Lichtenhain am 21.11.1938.
am Montag.

Liebe [Hilde]!

Ein wenig traurig bin ich heute. Wie flüchtig sind doch ein paar schöne Stunden. Ich möchte gern dem gestrigen Tage nachträumen und mein Herz ausschwingen lassen. Alles ist mir zuwider und stört mich. Ein wenig müde bin ich auch noch. Daß ich allein bin, empfinde ich heute doppelt. Wie weit sind wir voneinander entfernt. Aber das soll uns nicht mutlos machen. 11 schlug es vom Turme, als ich heimkam. Es blies ein frischer Wind. Der Himmel war bedeckt. Ich suchte nach den Sternen — nicht umsonst. Bis Dresden hatte ich ein [g]anzes Abteil für mich — ich war so froh, habe das Licht ausgelöscht und träumte hinaus in die Nacht. Sie hatten sich so schön gemacht für mich — liebe, gute [Hilde] — schon immer, wenn wir uns trafen. Habe ich auch ein wenig Freude und Dank erkennen lassen?

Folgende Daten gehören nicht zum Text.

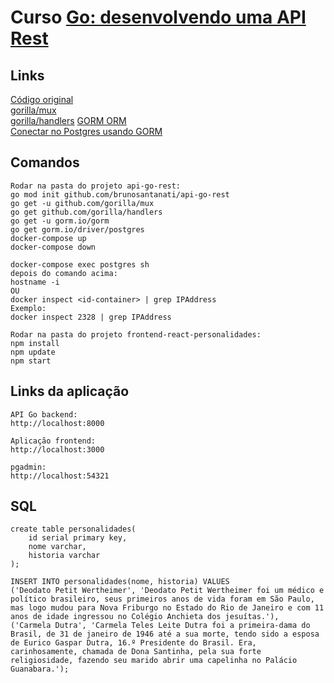 # Curso [Go: desenvolvendo uma API Rest](https://cursos.alura.com.br/course/go-desenvolvendo-api-rest)  

## Links
[Código original](https://github.com/alura-cursos/api-go-rest)  
[gorilla/mux](https://github.com/gorilla/mux)  
[gorilla/handlers](https://github.com/gorilla/handlers)
[GORM ORM](https://gorm.io/)  
[Conectar no Postgres usando GORM](https://gorm.io/docs/connecting_to_the_database.html#PostgreSQL)  

## Comandos  
```
Rodar na pasta do projeto api-go-rest:
go mod init github.com/brunosantanati/api-go-rest
go get -u github.com/gorilla/mux
go get github.com/gorilla/handlers
go get -u gorm.io/gorm
go get gorm.io/driver/postgres
docker-compose up
docker-compose down

docker-compose exec postgres sh
depois do comando acima:
hostname -i
OU
docker inspect <id-container> | grep IPAddress
Exemplo:
docker inspect 2328 | grep IPAddress

Rodar na pasta do projeto frontend-react-personalidades:
npm install
npm update
npm start
```

## Links da aplicação
```
API Go backend:
http://localhost:8000

Aplicação frontend:
http://localhost:3000

pgadmin:
http://localhost:54321
```

## SQL
```
create table personalidades(
    id serial primary key,
    nome varchar,
    historia varchar
);

INSERT INTO personalidades(nome, historia) VALUES
('Deodato Petit Wertheimer', 'Deodato Petit Wertheimer foi um médico e político brasileiro, seus primeiros anos de vida foram em São Paulo, mas logo mudou para Nova Friburgo no Estado do Rio de Janeiro e com 11 anos de idade ingressou no Colégio Anchieta dos jesuítas.'),
('Carmela Dutra', 'Carmela Teles Leite Dutra foi a primeira-dama do Brasil, de 31 de janeiro de 1946 até a sua morte, tendo sido a esposa de Eurico Gaspar Dutra, 16.º Presidente do Brasil. Era, carinhosamente, chamada de Dona Santinha, pela sua forte religiosidade, fazendo seu marido abrir uma capelinha no Palácio Guanabara.');
```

Nun weiß ich erst recht, wie grausam es war, daß Sie am letzten Male so traurig nach Hause fahren mußten.

Ja, stark sind Sie. Eine Anzahl Mädchen habe ich schon kennengelernt, eine ganze Anzahl kennt mich. Ich sehe sie im Kreise um mich stehen und darauf warten, daß ‚er’ auf eine zugeht und ihre Hand nimmt — aber er steht unbeweglich, unentschlossen, rührt sich nicht. Liebt er keine? Kann er gar nicht lieben? Manchmal denke ich es selber. Da tritt ein Mädchen in den Kreis, jung, kühn und tapfer faßt sie seine Hand und führt ihn hinaus aus dem Kreis, wie eine Mutter den Jungen vom Spiel wegholt, ein wenig widerspenstig folgt er ihr. Wird sie ihn besiegen mit ihrer Liebe?

Daß Sie Ihre ganze junge Kraft zusammennehmen und ansetzen, um ein Stück vorwärts zu kommen, und dabei auch den Kampf nicht scheuen, das ehrt Sie und macht Sie mir wert. Ich wäre froh, wenn ich Ihnen wirklich ein wenig dazu helfen könnte. Sie brauchen sich deshalb gar nicht in meiner Schuld zu fühlen. Ich habe dabei selbst schon manches gewonnen, das wichtigste: Meine Wünsche haben eine Richtung, sie gehen nicht mehr ins Uferlose, und meine Phantasie braucht nicht mehr auszuschweifen. Vergangene Nacht — heute ist Mittwoch — habe ich von Ihnen geträumt, ganz unschuldig, es lohnt sich gar nicht, es zu erzählen, nur die Tatsache verdient vermerkt zu werden.

Wenn unsre Freundschaft eines Tages bekannt wird — wir müssen damit rechnen — dann ist die Hauptsache, daß Sie durch alles Gerede nicht irre werden an Ihrer Kraft und an meiner Ehrlichkeit. Dann müssen Sie alle Geister mobil machen, die Ihr Selbstbewußtsein stärken können. Dann dürfen Sie auch ein wenig stolz sein auf Ihre Kraft, Ihren Mut, und darauf, daß Sie mein Vertrauen gewannen. Sie müssen Zudringlichkeiten zurückweisen, sich erhaben zeigen mit über alle üble Nachrede, die Neider beschämen durch Ihre unveränderte Liebenswürdigkeit. Soweit die Abwehr. Zum Angriff übergehend jedoch den Leuten glaubhaft machen und zeigen; ich bin es wert, mehr als ihr dachtet. Wenn ich an den Kreis der Kantorei denke: Den jungen sind Sie tatsächlich über; den älteren sind Sie es durch Ihre Jugend, die müssen sich sagen: es kann aus der [Hilde] noch allerlei werden. Es hat mich gefreut, daß Sie so gute Gesellschaft fanden auf Ihrem Sonntagsausgang. Ob ich überhaupt einmal eifersüchtig werden könnte? Ich glaube ja.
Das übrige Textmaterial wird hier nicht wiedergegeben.